▶ **GOAL OF THE EXERCISE**:
Below is a block of entries; repeat exactly the lines starting at the line that contains "尽管有些犹豫，他还是接受了那份工作。" and ending at the line that contains "outrage n. 愤怒，愤慨；暴行；侮辱", both included.

▶ **DATASET ENTRIES**:
[Start of Attachment]
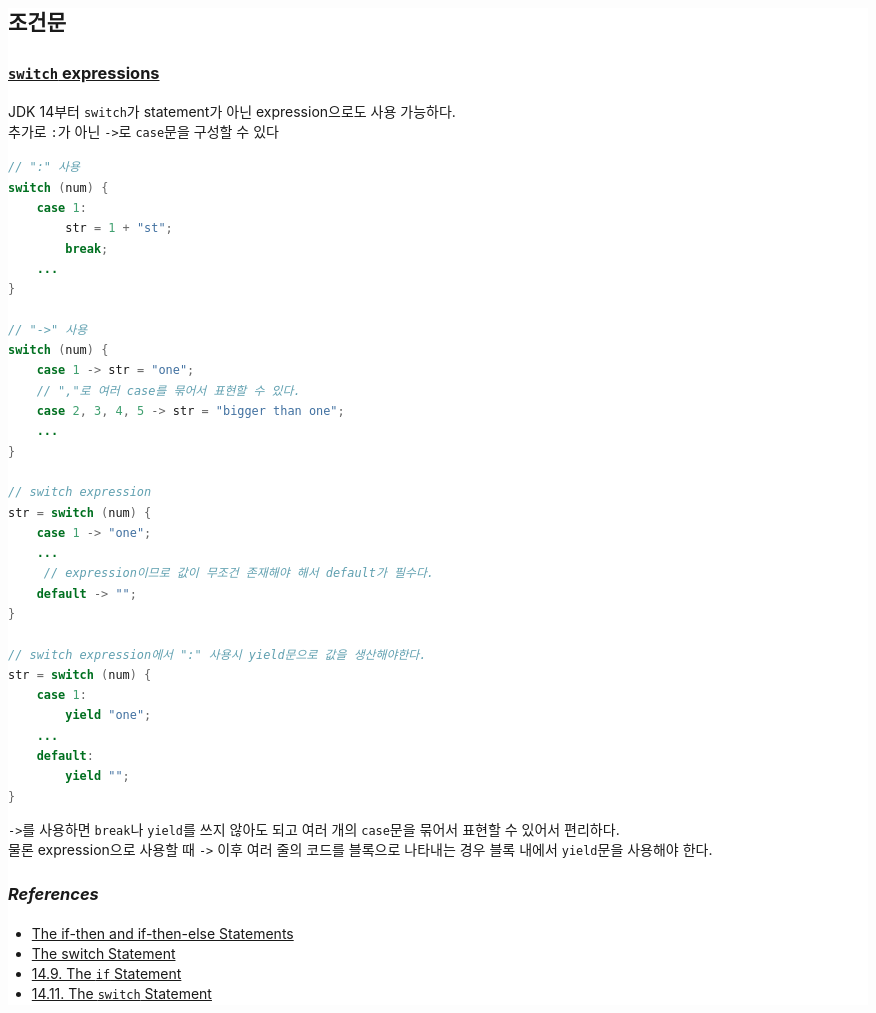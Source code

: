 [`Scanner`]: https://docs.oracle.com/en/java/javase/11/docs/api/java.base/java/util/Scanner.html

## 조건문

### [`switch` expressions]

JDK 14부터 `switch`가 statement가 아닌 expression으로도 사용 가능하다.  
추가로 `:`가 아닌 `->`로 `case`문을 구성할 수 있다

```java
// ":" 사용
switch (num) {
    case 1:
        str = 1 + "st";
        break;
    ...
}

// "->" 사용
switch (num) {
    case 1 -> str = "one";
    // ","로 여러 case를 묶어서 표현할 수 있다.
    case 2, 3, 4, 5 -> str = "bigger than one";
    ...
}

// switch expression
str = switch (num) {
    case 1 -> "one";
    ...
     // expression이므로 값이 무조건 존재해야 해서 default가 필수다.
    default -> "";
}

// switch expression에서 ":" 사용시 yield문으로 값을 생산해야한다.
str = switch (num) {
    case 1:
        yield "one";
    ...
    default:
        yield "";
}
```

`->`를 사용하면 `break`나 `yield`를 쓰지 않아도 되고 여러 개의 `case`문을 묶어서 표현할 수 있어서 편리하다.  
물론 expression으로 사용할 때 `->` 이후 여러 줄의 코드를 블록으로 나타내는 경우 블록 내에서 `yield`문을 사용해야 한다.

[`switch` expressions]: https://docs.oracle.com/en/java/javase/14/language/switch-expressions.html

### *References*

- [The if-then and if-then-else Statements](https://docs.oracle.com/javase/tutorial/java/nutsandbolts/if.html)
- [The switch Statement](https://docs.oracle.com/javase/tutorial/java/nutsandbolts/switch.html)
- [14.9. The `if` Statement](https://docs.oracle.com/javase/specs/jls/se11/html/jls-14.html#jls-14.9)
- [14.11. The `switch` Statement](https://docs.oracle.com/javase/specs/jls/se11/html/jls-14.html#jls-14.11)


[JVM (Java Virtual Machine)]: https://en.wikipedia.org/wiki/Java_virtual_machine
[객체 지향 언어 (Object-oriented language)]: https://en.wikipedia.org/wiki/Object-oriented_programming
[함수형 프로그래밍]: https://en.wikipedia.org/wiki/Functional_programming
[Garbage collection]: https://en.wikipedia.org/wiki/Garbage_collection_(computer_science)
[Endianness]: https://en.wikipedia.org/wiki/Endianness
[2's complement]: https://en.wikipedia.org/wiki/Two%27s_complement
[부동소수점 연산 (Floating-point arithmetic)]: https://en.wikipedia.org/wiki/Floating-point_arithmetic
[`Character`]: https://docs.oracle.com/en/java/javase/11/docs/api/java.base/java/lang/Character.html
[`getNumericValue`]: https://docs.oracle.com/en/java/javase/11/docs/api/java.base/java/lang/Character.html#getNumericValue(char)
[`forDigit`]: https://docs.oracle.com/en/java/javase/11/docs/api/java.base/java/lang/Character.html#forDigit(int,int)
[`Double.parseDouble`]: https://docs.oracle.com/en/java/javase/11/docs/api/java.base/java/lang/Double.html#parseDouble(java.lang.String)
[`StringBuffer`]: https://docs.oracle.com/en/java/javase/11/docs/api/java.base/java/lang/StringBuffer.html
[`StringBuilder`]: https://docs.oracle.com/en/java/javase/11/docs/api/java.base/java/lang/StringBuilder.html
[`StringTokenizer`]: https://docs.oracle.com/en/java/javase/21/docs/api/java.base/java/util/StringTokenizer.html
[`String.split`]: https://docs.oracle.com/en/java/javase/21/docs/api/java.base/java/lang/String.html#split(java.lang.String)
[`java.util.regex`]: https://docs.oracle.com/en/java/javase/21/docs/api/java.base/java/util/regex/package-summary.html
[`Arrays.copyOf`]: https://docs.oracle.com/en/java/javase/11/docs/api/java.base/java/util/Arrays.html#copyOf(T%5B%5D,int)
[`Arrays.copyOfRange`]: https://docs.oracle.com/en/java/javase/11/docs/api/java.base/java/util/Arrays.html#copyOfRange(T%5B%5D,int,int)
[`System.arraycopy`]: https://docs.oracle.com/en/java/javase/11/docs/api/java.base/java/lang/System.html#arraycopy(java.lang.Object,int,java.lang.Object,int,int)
[End of Attachment]
[Start of Attachment]
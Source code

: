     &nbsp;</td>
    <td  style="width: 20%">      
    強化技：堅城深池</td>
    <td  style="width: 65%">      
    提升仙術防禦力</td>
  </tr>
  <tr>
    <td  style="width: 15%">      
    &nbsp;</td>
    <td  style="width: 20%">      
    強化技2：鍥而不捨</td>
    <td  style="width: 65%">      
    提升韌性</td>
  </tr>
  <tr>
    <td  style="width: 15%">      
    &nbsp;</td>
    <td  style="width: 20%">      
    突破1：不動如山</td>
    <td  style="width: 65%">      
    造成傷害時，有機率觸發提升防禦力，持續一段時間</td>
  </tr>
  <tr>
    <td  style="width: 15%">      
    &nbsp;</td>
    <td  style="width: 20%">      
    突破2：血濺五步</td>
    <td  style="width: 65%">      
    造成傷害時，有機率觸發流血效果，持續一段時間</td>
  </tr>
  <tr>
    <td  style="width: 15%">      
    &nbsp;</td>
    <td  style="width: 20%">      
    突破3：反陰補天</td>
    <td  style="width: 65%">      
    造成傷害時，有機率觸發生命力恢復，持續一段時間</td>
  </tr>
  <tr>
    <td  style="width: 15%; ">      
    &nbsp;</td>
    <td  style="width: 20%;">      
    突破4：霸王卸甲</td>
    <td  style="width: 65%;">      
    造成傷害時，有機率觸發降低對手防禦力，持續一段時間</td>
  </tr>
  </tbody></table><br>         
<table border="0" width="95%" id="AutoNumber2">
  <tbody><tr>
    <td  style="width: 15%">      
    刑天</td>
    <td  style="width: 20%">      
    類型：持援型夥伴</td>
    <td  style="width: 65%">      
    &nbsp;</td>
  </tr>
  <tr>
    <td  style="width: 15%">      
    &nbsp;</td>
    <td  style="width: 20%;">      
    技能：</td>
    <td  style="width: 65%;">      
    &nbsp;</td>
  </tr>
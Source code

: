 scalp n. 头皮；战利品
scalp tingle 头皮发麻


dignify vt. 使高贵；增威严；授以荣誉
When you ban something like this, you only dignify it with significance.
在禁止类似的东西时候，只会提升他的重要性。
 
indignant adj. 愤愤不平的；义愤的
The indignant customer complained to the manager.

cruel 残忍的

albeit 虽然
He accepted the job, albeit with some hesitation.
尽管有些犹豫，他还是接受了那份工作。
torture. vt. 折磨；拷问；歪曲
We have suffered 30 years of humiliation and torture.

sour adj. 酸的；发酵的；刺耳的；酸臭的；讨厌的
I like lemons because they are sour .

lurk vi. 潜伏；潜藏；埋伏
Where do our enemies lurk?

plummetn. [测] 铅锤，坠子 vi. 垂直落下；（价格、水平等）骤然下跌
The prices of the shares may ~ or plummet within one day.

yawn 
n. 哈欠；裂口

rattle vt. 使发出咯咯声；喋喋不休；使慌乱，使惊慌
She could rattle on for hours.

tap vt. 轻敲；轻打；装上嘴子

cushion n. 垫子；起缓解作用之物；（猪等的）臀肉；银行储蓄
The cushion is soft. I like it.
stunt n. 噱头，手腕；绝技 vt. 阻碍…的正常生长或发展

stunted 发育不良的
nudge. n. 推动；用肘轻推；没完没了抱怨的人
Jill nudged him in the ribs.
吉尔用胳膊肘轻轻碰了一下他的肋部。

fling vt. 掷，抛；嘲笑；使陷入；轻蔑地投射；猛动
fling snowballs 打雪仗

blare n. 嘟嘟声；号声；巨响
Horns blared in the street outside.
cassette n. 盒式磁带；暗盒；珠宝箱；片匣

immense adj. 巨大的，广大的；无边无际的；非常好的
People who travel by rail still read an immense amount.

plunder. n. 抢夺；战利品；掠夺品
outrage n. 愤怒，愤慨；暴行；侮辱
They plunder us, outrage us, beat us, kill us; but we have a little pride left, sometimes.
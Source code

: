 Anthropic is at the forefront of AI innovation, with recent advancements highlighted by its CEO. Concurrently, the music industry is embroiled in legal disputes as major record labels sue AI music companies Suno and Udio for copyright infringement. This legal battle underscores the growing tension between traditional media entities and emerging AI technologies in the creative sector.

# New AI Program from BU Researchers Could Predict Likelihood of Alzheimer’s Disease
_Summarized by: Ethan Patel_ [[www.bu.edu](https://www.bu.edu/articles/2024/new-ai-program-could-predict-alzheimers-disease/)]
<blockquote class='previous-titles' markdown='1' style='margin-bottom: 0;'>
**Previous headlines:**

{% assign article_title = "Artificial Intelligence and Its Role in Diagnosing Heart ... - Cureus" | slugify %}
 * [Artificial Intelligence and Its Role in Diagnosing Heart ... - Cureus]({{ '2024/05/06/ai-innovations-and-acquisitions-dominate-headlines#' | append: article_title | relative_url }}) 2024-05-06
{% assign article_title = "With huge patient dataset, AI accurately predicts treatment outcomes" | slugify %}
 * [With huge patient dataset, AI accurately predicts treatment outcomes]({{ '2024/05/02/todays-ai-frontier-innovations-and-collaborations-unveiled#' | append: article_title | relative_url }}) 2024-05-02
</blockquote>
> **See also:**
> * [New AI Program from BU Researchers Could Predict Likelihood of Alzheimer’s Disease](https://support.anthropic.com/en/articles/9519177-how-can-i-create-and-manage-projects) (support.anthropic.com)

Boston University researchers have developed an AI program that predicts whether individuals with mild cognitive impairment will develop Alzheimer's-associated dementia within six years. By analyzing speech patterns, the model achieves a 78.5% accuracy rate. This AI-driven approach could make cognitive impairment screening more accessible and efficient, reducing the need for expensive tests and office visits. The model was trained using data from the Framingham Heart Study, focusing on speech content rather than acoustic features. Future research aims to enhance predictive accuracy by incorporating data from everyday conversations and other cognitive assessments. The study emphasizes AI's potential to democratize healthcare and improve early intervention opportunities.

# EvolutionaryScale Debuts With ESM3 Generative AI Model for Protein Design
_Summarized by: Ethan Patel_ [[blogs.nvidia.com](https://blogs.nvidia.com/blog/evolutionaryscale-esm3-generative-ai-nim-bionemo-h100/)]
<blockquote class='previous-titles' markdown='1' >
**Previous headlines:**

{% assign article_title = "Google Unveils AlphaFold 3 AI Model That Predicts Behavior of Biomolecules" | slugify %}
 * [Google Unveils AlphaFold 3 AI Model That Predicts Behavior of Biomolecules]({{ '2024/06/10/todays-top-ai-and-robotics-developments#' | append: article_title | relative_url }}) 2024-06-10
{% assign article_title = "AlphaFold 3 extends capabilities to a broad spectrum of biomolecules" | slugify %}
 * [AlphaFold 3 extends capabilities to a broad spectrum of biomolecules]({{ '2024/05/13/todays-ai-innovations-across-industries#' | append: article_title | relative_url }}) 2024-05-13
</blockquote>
[End of Attachment]
▶ **ANSWER AREA**:
尽管有些犹豫，他还是接受了那份工作。
torture. vt. 折磨；拷问；歪曲
We have suffered 30 years of humiliation and torture.

sour adj. 酸的；发酵的；刺耳的；酸臭的；讨厌的
I like lemons because they are sour .

lurk vi. 潜伏；潜藏；埋伏
Where do our enemies lurk?

plummetn. [测] 铅锤，坠子 vi. 垂直落下；（价格、水平等）骤然下跌
The prices of the shares may ~ or plummet within one day.

yawn 
n. 哈欠；裂口

rattle vt. 使发出咯咯声；喋喋不休；使慌乱，使惊慌
She could rattle on for hours.

tap vt. 轻敲；轻打；装上嘴子

cushion n. 垫子；起缓解作用之物；（猪等的）臀肉；银行储蓄
The cushion is soft. I like it.
stunt n. 噱头，手腕；绝技 vt. 阻碍…的正常生长或发展

stunted 发育不良的
nudge. n. 推动；用肘轻推；没完没了抱怨的人
Jill nudged him in the ribs.
吉尔用胳膊肘轻轻碰了一下他的肋部。

fling vt. 掷，抛；嘲笑；使陷入；轻蔑地投射；猛动
fling snowballs 打雪仗

blare n. 嘟嘟声；号声；巨响
Horns blared in the street outside.
cassette n. 盒式磁带；暗盒；珠宝箱；片匣

immense adj. 巨大的，广大的；无边无际的；非常好的
People who travel by rail still read an immense amount.

plunder. n. 抢夺；战利品；掠夺品
outrage n. 愤怒，愤慨；暴行；侮辱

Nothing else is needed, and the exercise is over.